23. The Dicke radiometers use two reference noise temperature levels in the section of their equivalent loads. Such a construction provides gain and noise insensibility and allow carry out continuous calibration. During radiometers’ work period, the receivers’ inputs, by turns of 1KHz frequency, connects to appropriate antenna outputs and to the equivalent load sections outputs (switched of Modulators) by means of the antenna switcher. Switching times to antenna and to equivalent load are equal and constitutes a half of the radiometer modulation time.

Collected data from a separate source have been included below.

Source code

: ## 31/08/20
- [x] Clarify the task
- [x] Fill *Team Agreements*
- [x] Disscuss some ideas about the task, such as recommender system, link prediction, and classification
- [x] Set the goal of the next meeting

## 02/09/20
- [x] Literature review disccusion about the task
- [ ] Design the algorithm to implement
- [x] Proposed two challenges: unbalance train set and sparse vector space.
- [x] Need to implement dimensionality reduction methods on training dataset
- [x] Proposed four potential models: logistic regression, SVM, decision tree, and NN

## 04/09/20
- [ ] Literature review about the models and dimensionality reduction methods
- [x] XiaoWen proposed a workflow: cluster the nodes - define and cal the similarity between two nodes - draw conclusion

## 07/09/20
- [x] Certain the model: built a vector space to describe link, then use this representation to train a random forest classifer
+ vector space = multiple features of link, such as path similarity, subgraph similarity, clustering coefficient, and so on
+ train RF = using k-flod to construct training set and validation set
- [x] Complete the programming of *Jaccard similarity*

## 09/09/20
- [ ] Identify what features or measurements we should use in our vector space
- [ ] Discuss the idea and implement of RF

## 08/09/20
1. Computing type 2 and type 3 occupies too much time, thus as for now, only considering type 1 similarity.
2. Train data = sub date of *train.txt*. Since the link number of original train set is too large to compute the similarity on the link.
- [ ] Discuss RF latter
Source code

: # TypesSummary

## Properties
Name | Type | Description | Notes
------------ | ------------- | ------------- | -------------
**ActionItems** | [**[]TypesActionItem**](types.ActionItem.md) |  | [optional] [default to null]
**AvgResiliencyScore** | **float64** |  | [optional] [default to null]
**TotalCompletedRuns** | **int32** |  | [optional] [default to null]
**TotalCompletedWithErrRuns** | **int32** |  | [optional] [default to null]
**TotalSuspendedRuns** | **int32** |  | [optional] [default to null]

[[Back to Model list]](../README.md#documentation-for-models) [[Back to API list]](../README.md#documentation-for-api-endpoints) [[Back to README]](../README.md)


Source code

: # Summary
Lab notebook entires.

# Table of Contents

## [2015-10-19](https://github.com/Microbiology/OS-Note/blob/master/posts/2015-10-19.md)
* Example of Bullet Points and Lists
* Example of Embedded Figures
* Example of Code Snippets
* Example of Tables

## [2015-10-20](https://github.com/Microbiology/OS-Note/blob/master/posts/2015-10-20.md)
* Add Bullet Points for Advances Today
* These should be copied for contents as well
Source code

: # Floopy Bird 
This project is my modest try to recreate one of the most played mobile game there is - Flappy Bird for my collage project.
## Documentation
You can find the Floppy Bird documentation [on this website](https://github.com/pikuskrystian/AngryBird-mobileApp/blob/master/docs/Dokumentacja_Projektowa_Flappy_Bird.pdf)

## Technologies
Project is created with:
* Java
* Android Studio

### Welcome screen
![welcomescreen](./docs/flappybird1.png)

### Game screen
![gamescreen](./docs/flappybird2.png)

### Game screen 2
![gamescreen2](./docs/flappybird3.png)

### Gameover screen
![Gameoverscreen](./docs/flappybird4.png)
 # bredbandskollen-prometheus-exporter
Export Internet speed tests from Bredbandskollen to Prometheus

Input noise signals for the equivalent load section, for creation of a necessary pilot signal, has a modulation frequency 2KHz. It is generated by a noise generator developed on the basis of 1A404a varactor, worked at an avalanche breakdown condition. Modulated noise signals, converted in the mixer and gain in the radiometer IF amplifier, through a synchronous detector and integrator come to the input of the ADC and in parallel with the scatterometer signals are saved by PC. For radiometric receiver’s internal calibration the second noise generator is used, developed as well on the basis of the 1A404a varactor, worked at an avalanche breakdown condition.